*** Opening Information ***

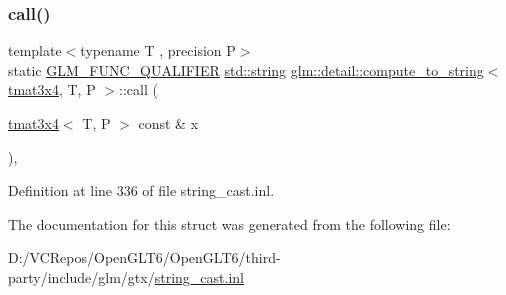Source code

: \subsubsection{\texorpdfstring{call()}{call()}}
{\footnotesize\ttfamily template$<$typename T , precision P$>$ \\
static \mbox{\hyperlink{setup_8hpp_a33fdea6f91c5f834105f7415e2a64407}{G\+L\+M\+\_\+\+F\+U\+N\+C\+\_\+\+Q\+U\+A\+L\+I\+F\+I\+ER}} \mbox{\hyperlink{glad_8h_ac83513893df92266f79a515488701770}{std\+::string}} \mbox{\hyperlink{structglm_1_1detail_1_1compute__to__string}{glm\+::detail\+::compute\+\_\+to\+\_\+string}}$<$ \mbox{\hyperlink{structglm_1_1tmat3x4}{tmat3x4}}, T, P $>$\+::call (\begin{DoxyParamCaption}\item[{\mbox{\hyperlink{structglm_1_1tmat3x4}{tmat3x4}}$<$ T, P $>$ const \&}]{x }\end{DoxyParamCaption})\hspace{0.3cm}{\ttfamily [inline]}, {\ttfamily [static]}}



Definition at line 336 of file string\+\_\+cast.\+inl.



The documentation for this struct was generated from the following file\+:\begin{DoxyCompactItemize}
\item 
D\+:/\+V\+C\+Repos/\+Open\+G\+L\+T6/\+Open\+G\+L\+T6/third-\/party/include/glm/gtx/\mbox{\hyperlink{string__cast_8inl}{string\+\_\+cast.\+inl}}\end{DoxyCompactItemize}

*** Closing Information ***
*** Opening Information ***

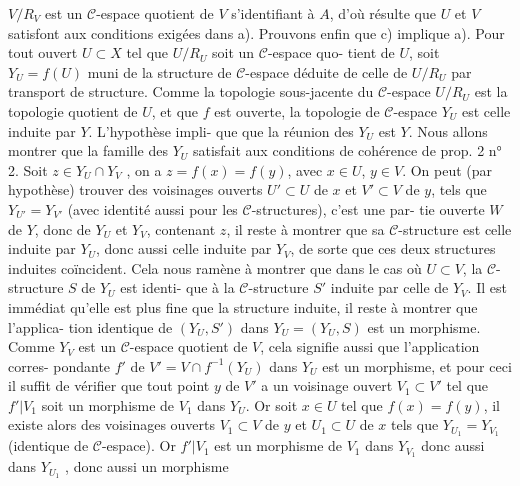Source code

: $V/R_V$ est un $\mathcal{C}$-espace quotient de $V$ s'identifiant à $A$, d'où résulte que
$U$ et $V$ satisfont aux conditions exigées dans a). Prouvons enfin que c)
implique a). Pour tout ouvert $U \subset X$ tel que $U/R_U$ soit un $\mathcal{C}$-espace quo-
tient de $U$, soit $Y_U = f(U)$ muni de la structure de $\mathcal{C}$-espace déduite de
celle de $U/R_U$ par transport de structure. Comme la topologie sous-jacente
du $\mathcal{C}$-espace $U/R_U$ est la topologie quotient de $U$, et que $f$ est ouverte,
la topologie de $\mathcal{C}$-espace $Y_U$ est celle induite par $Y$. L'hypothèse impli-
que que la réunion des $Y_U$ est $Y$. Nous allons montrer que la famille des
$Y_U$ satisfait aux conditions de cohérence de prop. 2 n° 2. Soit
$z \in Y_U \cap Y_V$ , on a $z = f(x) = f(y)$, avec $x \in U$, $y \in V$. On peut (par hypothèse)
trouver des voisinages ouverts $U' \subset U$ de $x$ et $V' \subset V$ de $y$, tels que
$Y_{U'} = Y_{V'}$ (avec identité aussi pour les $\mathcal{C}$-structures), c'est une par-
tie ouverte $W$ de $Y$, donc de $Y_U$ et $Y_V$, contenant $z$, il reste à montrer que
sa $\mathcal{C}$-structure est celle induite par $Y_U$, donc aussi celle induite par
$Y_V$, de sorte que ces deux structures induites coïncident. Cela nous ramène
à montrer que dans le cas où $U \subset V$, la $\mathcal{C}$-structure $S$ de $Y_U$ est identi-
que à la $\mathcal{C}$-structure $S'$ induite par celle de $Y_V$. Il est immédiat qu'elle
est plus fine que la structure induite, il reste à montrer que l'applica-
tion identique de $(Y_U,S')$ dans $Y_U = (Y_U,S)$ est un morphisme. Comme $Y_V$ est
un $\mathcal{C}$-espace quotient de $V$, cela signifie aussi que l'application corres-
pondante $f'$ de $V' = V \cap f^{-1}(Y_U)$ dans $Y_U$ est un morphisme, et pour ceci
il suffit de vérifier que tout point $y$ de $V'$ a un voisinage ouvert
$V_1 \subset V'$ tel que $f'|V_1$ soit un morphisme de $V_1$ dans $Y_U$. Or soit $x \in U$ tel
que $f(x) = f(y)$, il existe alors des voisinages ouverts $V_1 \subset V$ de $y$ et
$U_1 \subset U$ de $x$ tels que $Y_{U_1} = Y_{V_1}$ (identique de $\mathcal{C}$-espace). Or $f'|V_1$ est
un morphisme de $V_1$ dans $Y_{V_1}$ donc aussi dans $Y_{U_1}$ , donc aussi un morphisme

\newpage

*** Closing Information ***

# [What the task asks]
Repeat word for word the lines above that run from the line containing "2 n° 2. Soit" through the line containing "trouver des voisinages", both ends included, and nothing else.

# [Final answer]
$Y_U$ satisfait aux conditions de cohérence de prop. 2 n° 2. Soit
$z \in Y_U \cap Y_V$ , on a $z = f(x) = f(y)$, avec $x \in U$, $y \in V$. On peut (par hypothèse)
trouver des voisinages ouverts $U' \subset U$ de $x$ et $V' \subset V$ de $y$, tels que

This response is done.